For IHC the following monoclonal antibodies were used in accordance with the manufacturer’s instructions. Monoclonal Rabbit Anti-Human c-MYC, clone EP121, dilution 1:100, Epitomics, CA, USA; Monoclonal Mouse Anti-Human BCL-2, clone124, dilution 1:100, Flex, Dako, Denmark; Monoclonal Mouse Anti-Human BCL-6, clone PG-B6p, RTU, Flex+, Dako, Denmark: Monoclonal Mouse Anti-Human p53 protein, clone DO-7, Flex, Dako, Denmark.

MYC, BCL-2 and BCL-6 protein expression was evaluated as a percentage of cells stained in 10-unit intervals. Previously described cut-off values were used for regards BCL-6 (50%), MYC (40%), BCL2 (70%)[29] and p53 (50%)[39].

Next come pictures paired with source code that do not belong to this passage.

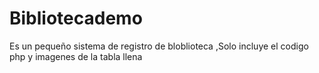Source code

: # Bibliotecademo
Es un pequeño sistema de registro de  bloblioteca
,Solo incluye  el codigo php y imagenes de la  tabla llena

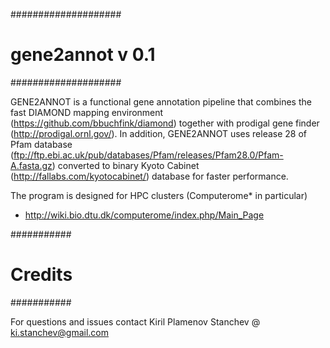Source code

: ####################
# gene2annot v 0.1 #
####################

GENE2ANNOT is a functional gene annotation pipeline that combines the fast DIAMOND mapping environment (https://github.com/bbuchfink/diamond) together with prodigal gene finder (http://prodigal.ornl.gov/). In addition, GENE2ANNOT uses release 28 of Pfam database (ftp://ftp.ebi.ac.uk/pub/databases/Pfam/releases/Pfam28.0/Pfam-A.fasta.gz) converted to binary Kyoto Cabinet (http://fallabs.com/kyotocabinet/) database for faster performance.

The program is designed for HPC clusters (Computerome* in particular)

* http://wiki.bio.dtu.dk/computerome/index.php/Main_Page

###########
# Credits #
###########

For questions and issues contact Kiril Plamenov Stanchev @ ki.stanchev@gmail.com

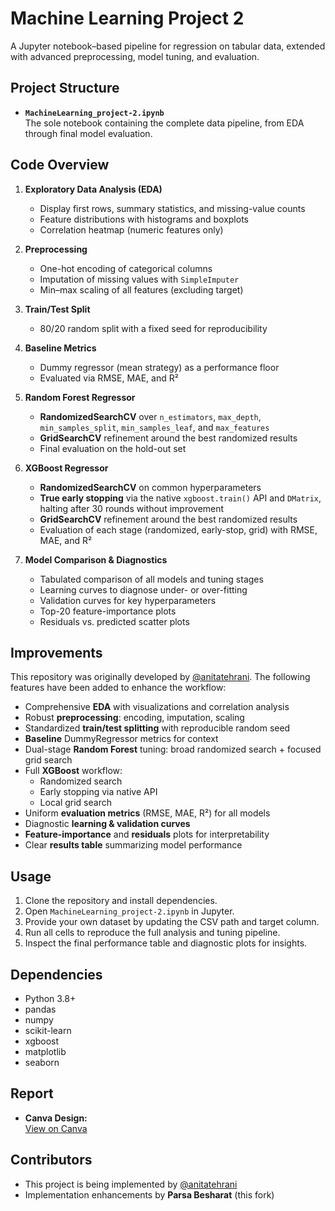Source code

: # Machine Learning Project 2

A Jupyter notebook–based pipeline for regression on tabular data, extended with advanced preprocessing, model tuning, and evaluation.

## Project Structure

- **`MachineLearning_project-2.ipynb`**  
  The sole notebook containing the complete data pipeline, from EDA through final model evaluation.

## Code Overview

1. **Exploratory Data Analysis (EDA)**  
   - Display first rows, summary statistics, and missing-value counts  
   - Feature distributions with histograms and boxplots  
   - Correlation heatmap (numeric features only)

2. **Preprocessing**  
   - One-hot encoding of categorical columns  
   - Imputation of missing values with `SimpleImputer`  
   - Min–max scaling of all features (excluding target)

3. **Train/Test Split**  
   - 80/20 random split with a fixed seed for reproducibility

4. **Baseline Metrics**  
   - Dummy regressor (mean strategy) as a performance floor  
   - Evaluated via RMSE, MAE, and R²

5. **Random Forest Regressor**  
   - **RandomizedSearchCV** over `n_estimators`, `max_depth`, `min_samples_split`, `min_samples_leaf`, and `max_features`  
   - **GridSearchCV** refinement around the best randomized results  
   - Final evaluation on the hold-out set

6. **XGBoost Regressor**  
   - **RandomizedSearchCV** on common hyperparameters  
   - **True early stopping** via the native `xgboost.train()` API and `DMatrix`, halting after 30 rounds without improvement  
   - **GridSearchCV** refinement around the best randomized results  
   - Evaluation of each stage (randomized, early-stop, grid) with RMSE, MAE, and R²

7. **Model Comparison & Diagnostics**  
   - Tabulated comparison of all models and tuning stages  
   - Learning curves to diagnose under- or over-fitting  
   - Validation curves for key hyperparameters  
   - Top-20 feature-importance plots  
   - Residuals vs. predicted scatter plots

## Improvements

This repository was originally developed by [@anitatehrani](https://github.com/anitatehrani). The following features have been added to enhance the workflow:

- Comprehensive **EDA** with visualizations and correlation analysis  
- Robust **preprocessing**: encoding, imputation, scaling  
- Standardized **train/test splitting** with reproducible random seed  
- **Baseline** DummyRegressor metrics for context  
- Dual-stage **Random Forest** tuning: broad randomized search + focused grid search  
- Full **XGBoost** workflow:  
  - Randomized search  
  - Early stopping via native API  
  - Local grid search  
- Uniform **evaluation metrics** (RMSE, MAE, R²) for all models  
- Diagnostic **learning & validation curves**  
- **Feature-importance** and **residuals** plots for interpretability  
- Clear **results table** summarizing model performance

## Usage

1. Clone the repository and install dependencies.  
2. Open `MachineLearning_project-2.ipynb` in Jupyter.  
3. Provide your own dataset by updating the CSV path and target column.  
4. Run all cells to reproduce the full analysis and tuning pipeline.  
5. Inspect the final performance table and diagnostic plots for insights.

## Dependencies

- Python 3.8+  
- pandas  
- numpy  
- scikit-learn  
- xgboost  
- matplotlib  
- seaborn

## Report

- **Canva Design:**  
  [View on Canva](https://www.canva.com/design/DAF_gFQy9cU/QWdyZUKmBciXM0MElTQTUg/view?utm_content=DAF_gFQy9cU&utm_campaign=designshare&utm_medium=link&utm_source=editor)

## Contributors

- This project is being implemented by [@anitatehrani](https://github.com/anitatehrani)  
- Implementation enhancements by **Parsa Besharat** (this fork)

Cut-off values were used to divide patients into high- and low-expression groups. Double-expressor (DE) lymphomas were defined as lymphomas with high expression irrespectively to the existence of gene translocations. The cut-off value used were BCL-6 staining over 50%, BCL-2 staining over 70% of the cells positive. For MYC IHC we performed analyses with both the cut-off value of 70% and 40%. The results are given mainly with the latter one.

The following FISH probes were used in accordance with the instructions of the manufacturer. BCL2 FISH DNA Probe, Split Signal, Code Y5407, Dako, Denmark; BCL6 Breakapart probe, LPH 035, Cytocell, United Kingdom; MYC FISH DNA Probe, Split Signal, Code Y5410, Dako, Denmark.

DH lymphomas were defined as those with concurrent MYC and BCL-2 or BCL-6 translocation. Triple-hit lymphomas were defined as lymphomas with MYC translocation combined with both BCL-2 and BCL-6 translocation.

Statistical analysis

Associations between the different variables and clinical parameters were assessed by using Pearson’s 2-sided chi-square test. Kaplan–Meier analyses were used to assess survival rates and log-rank tests were used to determine the statistical significance. Disease-specific survival (DSS) was calculated from the date of diagnosis to the date of lymphoma-related death or the last follow-up date. Overall survival (OS) was calculated from the date of diagnosis to death from any cause or last follow-up. Disease-free survival (DFS) was calculated from the date of diagnosis to the date of relapse or date of death from any cause, or last follow-up date, whichever occurred first. p-values < 0.05 were considered significant. To evaluate the independent prognostic potential, all significant associations with survival in univariate analysis were analyzed by means of Cox regression using the enter method. The model included International Prognosis Index (IPI) divided into three categories according to risk, lactate dehydrogenase, Eastern Cooperative Oncology Group (ECOG) performance status, Ann Arbor stage, age, B-symptoms and extranodal involvement. The three IPI categories were as follows: low 0–1, intermediate, 2–3 and high risk, 4–5. Lactate dehydrogenase categories were normal and high. ECOG performance status categories were 0 or 1 and 2, 3 or 4. Ann Arbor-stage categories were Stages I–II and III–IV. Age categories were under 60 and 60 or more. B-symptom categories were no and yes. Extranodal involvement was divided to no extranodal disease or extranodal involvement. All statistical analyses were performed using the Statistical Package for the Social Sciences, v. 22.0 (IBM SPSS, Chicago, IL, USA).

The datasets generated during and/or analysed during the current study are available from the corresponding author on reasonable request.